Analyzing the Dry Sliding Wear Performance on Aluminum 6061 Alloy Reinforced with SIC And B₄C Hybrid Nanocomposite

The methodology of enhancing the wear resistance of hybrid Metal Matrix Composites (MMCs) involves reinforcing the metal or alloy with robust materials. This study focuses on the manufacturing of a hybrid nanocomposite, which includes 0.6 vol.% of Silicon Carbide (SiC) and 0.2 vol.% of Boron Carbide (B₄C) nanoparticles with aluminum (Al) 6061 alloy. This is achieved through an ultrasonic assisted stir casting methodology, and a pin-on-disc tribometer is used to investigate the sliding wear rate and Coefficient of Friction (COF). Vicker's microhardness tester evaluated the microhardness of the nanocomposite, revealing it to be 18% harder than the Al 6061 alloy.

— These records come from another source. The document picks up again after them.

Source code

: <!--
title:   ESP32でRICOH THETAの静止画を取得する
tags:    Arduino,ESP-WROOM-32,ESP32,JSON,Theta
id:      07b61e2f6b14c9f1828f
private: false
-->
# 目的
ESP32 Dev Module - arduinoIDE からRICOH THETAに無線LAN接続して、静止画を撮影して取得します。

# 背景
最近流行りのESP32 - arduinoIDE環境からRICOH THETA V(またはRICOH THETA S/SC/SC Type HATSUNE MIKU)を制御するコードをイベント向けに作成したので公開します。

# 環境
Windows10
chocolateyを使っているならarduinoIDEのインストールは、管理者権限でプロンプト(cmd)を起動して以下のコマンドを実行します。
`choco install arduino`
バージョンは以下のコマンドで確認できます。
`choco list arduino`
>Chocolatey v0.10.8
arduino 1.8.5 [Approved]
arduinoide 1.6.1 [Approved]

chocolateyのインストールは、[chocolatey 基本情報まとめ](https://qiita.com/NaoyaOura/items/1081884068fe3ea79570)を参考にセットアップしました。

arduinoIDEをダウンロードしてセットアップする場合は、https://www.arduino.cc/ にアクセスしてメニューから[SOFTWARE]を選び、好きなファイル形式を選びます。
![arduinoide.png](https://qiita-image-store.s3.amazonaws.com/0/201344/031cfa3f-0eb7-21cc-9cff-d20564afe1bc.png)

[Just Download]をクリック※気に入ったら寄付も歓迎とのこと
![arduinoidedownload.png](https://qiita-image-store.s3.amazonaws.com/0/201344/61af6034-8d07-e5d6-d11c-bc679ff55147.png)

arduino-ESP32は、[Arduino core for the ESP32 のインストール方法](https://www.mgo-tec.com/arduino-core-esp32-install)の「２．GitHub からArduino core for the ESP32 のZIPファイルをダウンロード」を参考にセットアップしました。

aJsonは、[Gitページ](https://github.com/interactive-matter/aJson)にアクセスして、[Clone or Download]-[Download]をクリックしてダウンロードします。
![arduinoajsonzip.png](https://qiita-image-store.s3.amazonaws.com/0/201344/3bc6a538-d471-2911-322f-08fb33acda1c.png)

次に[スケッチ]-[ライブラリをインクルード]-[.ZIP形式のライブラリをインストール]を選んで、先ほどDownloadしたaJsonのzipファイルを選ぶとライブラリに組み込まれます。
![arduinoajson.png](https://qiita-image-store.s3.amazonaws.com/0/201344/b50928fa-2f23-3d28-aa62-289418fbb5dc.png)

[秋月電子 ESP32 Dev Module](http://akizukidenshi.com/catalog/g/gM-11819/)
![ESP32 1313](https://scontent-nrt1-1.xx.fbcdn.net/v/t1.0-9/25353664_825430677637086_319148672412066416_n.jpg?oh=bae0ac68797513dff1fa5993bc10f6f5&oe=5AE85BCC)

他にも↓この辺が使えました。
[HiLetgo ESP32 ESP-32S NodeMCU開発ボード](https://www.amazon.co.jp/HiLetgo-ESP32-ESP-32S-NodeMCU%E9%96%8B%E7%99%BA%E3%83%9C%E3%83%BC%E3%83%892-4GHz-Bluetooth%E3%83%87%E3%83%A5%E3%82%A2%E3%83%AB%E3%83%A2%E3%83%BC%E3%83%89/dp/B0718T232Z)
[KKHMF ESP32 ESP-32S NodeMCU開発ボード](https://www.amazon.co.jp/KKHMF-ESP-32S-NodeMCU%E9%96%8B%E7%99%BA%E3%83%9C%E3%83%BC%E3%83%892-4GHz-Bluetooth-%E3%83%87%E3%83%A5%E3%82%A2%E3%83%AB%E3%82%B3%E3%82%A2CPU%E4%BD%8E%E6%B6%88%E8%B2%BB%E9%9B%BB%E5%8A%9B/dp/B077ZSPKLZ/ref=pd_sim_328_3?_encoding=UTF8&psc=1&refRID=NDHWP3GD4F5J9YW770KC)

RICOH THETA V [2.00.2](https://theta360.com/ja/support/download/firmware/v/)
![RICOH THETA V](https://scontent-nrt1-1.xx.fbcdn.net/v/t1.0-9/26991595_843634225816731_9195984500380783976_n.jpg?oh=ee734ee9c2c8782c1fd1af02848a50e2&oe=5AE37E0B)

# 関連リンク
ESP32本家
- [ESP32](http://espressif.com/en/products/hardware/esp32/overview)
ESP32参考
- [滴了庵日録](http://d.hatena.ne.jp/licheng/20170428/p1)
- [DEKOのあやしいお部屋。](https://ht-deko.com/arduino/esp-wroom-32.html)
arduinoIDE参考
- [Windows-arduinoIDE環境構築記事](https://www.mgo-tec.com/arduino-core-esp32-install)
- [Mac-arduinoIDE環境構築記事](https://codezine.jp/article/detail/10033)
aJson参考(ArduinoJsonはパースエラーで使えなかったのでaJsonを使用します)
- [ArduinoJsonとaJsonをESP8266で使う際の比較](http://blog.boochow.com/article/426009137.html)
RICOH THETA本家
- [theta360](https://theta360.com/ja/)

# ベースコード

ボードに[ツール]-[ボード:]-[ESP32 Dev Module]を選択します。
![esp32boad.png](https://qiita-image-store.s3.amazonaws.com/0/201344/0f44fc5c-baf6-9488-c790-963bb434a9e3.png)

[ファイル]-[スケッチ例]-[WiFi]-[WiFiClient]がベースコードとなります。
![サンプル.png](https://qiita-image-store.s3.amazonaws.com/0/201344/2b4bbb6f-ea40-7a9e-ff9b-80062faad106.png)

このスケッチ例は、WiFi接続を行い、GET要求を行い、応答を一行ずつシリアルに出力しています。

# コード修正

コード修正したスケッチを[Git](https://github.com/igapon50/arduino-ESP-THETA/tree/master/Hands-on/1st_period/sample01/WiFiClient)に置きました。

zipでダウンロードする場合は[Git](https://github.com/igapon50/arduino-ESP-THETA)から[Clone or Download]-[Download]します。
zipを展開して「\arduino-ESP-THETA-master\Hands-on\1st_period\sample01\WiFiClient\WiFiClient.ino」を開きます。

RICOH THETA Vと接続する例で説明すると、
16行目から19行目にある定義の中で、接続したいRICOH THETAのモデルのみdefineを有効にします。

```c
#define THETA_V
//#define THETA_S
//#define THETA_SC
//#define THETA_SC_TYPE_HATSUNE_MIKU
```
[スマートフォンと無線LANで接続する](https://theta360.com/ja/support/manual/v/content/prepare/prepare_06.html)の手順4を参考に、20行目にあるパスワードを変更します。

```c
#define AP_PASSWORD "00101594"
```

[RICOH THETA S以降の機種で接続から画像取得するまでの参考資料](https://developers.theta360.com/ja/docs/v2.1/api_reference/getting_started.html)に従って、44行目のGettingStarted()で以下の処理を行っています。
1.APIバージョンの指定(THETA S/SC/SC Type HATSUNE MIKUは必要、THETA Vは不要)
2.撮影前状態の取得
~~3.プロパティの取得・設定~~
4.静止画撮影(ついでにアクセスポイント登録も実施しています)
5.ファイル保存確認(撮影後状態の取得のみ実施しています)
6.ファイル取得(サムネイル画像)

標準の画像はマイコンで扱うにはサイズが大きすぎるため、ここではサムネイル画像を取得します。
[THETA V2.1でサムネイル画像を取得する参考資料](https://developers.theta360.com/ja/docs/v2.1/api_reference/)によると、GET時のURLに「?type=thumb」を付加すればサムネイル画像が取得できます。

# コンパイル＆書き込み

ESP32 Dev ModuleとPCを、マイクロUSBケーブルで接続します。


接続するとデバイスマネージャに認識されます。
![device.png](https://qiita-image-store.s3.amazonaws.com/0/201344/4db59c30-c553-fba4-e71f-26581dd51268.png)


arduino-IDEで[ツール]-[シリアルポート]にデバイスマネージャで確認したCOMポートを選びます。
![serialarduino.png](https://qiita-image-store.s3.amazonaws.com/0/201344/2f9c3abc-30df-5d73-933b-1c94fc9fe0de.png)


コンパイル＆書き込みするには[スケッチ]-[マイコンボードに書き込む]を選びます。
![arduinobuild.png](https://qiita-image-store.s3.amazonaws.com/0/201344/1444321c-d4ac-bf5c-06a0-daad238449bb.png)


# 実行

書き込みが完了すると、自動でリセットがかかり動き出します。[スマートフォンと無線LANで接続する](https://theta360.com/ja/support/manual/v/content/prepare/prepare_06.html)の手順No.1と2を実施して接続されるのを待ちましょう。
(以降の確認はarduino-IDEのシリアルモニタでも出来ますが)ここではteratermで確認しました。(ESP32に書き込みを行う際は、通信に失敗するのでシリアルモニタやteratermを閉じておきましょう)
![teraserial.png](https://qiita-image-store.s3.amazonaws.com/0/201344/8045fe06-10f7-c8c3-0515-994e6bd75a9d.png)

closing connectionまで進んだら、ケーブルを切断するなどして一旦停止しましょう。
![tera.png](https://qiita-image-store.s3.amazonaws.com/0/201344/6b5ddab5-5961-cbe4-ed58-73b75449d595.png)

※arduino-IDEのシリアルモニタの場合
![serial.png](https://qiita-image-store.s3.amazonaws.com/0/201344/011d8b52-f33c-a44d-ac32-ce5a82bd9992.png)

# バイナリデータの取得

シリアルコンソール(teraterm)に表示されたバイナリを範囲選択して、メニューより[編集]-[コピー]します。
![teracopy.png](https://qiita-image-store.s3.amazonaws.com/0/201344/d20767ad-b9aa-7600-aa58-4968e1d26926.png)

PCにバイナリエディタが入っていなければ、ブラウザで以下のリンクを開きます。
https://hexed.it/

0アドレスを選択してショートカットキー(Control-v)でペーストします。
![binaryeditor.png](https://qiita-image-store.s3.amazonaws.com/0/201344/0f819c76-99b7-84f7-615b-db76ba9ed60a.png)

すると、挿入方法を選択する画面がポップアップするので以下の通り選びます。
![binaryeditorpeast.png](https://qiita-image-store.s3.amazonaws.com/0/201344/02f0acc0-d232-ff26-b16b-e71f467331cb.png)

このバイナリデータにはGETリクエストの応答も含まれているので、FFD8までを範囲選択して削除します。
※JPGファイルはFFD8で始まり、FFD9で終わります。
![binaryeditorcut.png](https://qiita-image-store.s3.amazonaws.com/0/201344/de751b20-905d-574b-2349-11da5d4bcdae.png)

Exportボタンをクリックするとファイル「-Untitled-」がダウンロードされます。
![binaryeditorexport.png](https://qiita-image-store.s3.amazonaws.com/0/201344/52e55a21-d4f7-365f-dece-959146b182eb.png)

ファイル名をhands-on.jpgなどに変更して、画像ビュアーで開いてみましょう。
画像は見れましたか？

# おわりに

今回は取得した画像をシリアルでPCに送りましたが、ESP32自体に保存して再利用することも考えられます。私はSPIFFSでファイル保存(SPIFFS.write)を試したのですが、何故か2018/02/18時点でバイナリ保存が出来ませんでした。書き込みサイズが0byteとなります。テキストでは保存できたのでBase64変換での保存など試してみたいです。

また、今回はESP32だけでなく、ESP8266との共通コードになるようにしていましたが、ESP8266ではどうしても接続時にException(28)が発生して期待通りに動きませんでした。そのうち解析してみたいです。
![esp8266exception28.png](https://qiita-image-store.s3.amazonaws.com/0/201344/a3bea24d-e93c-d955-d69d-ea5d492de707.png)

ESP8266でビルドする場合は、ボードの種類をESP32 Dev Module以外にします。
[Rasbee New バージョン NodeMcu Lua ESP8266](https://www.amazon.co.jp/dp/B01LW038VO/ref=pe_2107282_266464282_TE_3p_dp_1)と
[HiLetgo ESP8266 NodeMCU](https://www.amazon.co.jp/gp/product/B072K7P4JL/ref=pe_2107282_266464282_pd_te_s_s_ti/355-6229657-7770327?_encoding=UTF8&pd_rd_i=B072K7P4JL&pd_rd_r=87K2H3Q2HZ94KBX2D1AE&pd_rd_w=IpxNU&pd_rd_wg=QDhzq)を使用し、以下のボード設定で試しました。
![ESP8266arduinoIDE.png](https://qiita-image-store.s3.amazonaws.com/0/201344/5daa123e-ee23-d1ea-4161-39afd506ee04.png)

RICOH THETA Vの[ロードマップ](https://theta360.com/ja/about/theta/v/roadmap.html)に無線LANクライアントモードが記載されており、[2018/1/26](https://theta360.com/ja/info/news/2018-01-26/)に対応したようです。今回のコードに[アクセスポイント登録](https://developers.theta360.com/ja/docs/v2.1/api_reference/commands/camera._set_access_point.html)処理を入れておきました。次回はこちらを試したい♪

Further, the metallurgical examination done through Hi-Resolution Scanning Electron Microscope (HRSEM) and X-ray diffraction (XRD) techniques confirmed the existence of SiC and B₄C nanoparticles. The wear experiment was done under diverse input wear experiment variables such as applied load, sliding velocity, and sliding distance, and optimization was done through Taguchi’s technique. Applied load contributed 40.9% to wear rate, and increasing load increased wear rate due to higher pin-counter disc contact pressure. Sliding speed contributed 42.18% to the COF, while increasing it decreased it due to lower pin-disc contact. The worn area inspection revealed an abrasive wear mechanism with substantial surface degradation at higher loads. The study may progress science and develop stronger materials for many purposes.